Ronald Schuster v. Abubakar Atiq Durrani, M.D., Center for Advanced Spine Technologies, Inc., West Chester Hospital, LLC, UC Health
Case #C180687

Quote from Judge Mock's Opinion:

The trial court improperly determined that the medical claims in this case were untimely filed because the saving statute can be invoked in conjunction with the statute of repose to allow for the timely refiling of a complaint within one year of the voluntary dismissal of a complaint filed within the statute of repose. For the reasons below, we reverse the trial court’s judgment.
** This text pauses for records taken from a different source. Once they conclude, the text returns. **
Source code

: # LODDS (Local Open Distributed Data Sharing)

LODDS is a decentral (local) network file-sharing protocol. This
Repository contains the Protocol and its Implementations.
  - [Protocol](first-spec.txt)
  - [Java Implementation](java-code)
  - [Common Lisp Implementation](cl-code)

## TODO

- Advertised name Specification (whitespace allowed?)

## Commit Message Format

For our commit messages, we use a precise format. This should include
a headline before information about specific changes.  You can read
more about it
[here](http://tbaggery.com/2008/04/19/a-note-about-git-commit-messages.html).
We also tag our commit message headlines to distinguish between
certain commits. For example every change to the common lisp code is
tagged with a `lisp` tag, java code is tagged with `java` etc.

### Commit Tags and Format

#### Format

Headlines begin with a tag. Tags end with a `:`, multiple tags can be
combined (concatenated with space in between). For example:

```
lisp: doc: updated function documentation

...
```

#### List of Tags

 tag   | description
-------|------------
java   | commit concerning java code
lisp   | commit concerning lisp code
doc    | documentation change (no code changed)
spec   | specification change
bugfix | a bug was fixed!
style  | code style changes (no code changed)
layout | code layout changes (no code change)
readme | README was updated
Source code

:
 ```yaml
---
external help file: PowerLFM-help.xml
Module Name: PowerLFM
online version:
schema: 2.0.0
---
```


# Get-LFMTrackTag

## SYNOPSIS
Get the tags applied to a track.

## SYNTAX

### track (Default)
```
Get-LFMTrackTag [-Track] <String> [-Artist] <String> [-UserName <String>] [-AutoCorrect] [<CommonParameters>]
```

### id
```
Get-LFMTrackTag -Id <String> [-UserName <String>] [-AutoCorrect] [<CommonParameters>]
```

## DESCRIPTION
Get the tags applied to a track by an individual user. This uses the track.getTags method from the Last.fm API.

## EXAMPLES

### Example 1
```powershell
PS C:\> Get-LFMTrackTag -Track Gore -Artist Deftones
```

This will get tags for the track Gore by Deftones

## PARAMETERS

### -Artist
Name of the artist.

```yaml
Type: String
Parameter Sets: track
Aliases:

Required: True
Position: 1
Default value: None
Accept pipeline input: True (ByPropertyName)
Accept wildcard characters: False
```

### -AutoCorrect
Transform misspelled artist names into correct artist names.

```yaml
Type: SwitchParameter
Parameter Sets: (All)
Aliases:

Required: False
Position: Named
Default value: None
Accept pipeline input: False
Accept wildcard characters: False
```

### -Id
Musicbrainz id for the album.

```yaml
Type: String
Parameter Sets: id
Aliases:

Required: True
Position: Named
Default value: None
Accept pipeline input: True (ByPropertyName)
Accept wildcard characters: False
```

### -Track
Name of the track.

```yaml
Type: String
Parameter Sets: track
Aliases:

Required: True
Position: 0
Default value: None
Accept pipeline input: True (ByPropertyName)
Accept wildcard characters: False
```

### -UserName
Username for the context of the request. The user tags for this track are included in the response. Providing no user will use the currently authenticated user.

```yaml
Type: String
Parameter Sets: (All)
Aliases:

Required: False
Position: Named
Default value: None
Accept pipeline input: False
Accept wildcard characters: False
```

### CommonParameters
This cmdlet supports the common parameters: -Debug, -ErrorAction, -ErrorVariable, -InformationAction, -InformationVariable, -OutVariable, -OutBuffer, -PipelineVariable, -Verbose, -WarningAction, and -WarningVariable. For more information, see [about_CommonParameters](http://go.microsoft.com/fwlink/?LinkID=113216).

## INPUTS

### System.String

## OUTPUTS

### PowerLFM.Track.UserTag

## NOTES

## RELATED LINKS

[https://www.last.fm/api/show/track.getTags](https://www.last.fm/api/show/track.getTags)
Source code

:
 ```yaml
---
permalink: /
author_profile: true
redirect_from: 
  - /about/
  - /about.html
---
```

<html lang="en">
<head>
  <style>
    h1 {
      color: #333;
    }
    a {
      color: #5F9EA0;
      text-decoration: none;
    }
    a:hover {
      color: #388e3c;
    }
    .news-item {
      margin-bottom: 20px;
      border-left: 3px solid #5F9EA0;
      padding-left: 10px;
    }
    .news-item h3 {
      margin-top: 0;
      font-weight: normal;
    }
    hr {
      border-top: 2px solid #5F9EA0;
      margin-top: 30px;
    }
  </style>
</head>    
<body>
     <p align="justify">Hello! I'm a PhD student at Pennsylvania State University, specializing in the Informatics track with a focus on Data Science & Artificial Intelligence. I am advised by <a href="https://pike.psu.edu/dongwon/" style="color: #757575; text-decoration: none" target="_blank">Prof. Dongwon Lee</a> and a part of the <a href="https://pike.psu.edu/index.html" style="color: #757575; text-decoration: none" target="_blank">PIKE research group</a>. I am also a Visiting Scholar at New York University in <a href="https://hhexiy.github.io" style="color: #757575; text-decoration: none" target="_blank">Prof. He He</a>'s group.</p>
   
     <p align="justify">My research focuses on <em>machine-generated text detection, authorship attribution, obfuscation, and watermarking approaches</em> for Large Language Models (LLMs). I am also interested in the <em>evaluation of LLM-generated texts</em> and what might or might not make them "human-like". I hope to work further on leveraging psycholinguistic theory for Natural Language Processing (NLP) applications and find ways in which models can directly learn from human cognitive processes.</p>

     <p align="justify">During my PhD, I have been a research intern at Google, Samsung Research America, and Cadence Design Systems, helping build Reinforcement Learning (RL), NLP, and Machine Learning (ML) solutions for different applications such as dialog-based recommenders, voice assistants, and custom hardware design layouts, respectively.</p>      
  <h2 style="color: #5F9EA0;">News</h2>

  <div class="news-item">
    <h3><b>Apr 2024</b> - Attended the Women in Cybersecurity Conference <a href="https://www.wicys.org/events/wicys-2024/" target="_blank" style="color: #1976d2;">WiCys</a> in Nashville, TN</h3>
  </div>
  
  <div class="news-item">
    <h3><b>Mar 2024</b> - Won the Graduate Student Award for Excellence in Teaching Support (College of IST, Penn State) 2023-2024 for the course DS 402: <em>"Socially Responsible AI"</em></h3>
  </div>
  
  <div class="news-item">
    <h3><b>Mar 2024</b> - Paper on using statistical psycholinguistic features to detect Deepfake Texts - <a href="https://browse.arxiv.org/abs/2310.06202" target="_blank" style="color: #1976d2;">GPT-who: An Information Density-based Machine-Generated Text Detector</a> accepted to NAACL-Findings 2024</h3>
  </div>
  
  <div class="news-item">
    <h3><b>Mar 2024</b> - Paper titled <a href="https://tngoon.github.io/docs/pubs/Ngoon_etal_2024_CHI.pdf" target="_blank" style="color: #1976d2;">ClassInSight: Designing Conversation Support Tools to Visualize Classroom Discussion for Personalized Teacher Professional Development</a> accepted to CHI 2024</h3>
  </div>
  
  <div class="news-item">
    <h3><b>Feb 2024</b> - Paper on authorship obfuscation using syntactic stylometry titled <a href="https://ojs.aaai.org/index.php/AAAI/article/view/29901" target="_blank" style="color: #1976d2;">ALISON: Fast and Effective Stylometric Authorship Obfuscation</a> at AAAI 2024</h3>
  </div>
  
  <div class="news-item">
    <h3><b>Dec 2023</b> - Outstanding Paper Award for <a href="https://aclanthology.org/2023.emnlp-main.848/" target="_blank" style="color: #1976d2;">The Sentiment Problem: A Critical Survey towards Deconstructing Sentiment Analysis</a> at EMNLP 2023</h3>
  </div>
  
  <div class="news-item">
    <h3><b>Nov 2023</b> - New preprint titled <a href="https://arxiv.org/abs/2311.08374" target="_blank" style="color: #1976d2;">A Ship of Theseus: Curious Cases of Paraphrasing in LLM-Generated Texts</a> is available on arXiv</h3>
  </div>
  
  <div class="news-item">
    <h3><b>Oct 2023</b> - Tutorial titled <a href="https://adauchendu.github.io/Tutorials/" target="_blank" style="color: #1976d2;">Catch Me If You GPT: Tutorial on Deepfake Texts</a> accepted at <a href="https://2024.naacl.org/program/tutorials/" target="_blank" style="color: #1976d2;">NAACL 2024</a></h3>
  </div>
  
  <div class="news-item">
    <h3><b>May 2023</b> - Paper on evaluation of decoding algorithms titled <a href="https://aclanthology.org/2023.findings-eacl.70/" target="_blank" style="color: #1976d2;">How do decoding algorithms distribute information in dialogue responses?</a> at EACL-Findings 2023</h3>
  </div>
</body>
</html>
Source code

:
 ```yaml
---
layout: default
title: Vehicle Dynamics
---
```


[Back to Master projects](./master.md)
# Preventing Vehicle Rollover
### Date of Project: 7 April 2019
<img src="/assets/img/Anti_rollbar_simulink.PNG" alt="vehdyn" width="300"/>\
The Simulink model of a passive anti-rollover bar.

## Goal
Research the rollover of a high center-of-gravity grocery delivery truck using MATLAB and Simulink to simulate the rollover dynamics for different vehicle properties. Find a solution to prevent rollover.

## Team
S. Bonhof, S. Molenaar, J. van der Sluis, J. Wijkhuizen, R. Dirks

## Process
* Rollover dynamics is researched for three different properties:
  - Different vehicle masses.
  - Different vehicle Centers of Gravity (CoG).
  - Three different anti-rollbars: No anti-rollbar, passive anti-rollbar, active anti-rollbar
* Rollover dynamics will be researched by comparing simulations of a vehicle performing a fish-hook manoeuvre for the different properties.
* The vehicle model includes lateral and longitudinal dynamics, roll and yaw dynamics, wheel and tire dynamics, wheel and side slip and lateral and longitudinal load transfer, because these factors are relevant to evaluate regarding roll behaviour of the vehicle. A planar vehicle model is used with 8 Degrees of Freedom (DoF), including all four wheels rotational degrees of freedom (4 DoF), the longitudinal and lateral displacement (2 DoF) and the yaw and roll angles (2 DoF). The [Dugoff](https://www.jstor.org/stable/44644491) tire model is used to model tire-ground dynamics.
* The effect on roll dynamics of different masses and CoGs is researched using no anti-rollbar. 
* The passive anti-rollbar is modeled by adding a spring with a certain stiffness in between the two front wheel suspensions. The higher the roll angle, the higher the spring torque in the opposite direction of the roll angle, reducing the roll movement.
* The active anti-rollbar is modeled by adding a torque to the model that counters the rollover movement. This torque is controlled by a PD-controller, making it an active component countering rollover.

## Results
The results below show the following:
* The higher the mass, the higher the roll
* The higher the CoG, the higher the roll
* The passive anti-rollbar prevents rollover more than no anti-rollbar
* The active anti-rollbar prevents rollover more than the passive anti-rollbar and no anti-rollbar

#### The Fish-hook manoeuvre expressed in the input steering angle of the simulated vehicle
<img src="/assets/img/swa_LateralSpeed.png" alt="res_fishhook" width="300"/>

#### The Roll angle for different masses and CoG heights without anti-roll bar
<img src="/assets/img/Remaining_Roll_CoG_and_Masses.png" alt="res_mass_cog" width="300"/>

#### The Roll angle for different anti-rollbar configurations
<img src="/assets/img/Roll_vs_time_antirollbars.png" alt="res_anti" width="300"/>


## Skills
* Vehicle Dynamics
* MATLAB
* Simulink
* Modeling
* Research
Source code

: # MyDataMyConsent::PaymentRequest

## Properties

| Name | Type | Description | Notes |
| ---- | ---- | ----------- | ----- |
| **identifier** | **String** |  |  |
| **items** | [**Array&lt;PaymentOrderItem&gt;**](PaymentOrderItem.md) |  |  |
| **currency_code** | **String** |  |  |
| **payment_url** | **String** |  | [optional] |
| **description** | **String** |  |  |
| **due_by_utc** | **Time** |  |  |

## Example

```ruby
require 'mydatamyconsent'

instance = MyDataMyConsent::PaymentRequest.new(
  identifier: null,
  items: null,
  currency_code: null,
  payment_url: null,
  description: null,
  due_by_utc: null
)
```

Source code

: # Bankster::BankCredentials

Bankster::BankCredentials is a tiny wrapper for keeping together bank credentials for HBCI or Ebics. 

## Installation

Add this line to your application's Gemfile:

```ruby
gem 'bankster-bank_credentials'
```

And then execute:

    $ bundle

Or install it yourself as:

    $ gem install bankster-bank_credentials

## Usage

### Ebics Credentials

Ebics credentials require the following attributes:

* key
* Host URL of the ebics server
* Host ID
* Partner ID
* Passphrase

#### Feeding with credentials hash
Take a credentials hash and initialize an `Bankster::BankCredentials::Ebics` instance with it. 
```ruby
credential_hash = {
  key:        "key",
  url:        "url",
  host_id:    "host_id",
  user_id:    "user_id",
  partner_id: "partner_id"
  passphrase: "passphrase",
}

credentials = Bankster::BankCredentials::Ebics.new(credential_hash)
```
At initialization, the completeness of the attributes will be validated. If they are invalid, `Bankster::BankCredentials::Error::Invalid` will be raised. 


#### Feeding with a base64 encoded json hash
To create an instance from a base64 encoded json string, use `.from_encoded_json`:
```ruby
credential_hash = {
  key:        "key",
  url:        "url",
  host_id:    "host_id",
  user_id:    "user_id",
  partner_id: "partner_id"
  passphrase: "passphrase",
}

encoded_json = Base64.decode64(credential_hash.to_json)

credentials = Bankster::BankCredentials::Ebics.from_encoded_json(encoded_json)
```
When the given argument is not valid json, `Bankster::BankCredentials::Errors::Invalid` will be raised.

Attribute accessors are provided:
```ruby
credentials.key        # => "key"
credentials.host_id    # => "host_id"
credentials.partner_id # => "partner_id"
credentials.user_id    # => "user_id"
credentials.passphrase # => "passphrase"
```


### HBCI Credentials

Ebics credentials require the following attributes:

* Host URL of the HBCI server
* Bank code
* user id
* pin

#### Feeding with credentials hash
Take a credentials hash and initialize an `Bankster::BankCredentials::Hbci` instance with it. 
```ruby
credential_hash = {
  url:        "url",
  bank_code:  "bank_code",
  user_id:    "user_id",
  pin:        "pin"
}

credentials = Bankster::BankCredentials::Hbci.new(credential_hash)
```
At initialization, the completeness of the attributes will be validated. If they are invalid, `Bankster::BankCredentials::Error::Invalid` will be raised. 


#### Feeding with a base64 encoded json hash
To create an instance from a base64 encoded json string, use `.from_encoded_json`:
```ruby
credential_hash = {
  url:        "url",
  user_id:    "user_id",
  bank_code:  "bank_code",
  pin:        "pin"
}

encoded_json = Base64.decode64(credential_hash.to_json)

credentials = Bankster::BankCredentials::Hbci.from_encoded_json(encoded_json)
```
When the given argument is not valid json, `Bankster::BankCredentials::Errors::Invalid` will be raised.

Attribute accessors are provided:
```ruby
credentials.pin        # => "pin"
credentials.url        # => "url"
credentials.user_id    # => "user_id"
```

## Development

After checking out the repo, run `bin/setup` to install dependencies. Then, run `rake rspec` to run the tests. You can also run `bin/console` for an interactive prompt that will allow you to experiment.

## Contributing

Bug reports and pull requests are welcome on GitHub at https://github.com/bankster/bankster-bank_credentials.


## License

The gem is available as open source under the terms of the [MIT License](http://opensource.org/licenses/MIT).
Plaintiff-appellant Ronald Schuster visited defendant-appellee Abubakar Atiq Durrani to seek treatment for his back pain following a 2009 injury. Durrani performed surgery on Schuster on December 8, 2010. Schuster eventually sued Durrani, as well as defendants-appellees Center for Advanced Spine Technologies, Inc., West Chester Hospital, LLC, and UC Health (hereinafter “appellees”), for claims arising from that surgery. The complaint was originally filed in the Butler County Court of Common Pleas on April 9, 2013. That complaint was voluntarily dismissed in December 2014 pursuant to Civ.R. 41(A). Schuster then refiled the suit below on November 19, 2015.

Wells Fargo Bank, National Association, as Trustee for Securitized Asset backed Receivables LLC 2005-FR3 Mortgage Pass-Through Certificates, Series 2005-FR3 v. Dionne Y. Riddle, Rodney Riddle
Case #C180386

Quote from Judge Crouse's Opinion:

Defendants-appellants Dionne and Rodney Riddle appeal from the trial court’s judgment confirming the sheriff’s sale of the Riddles’ property. For the reasons set forth below, we affirm the judgment of the trial court.

On February 15, 2005, Dionne and Rodney Riddle executed a mortgage note in the amount of $208,800. On May 4, 2010, plaintiff-appellee Wells Fargo Bank, N.A., (“the bank”) brought a foreclosure action against the Riddles. The bank alleged that the Riddles failed to pay on the note and owed $199,857.90 plus interest. The bank sought to have the mortgage foreclosed and the Riddles’ property sold to satisfy the unpaid balance.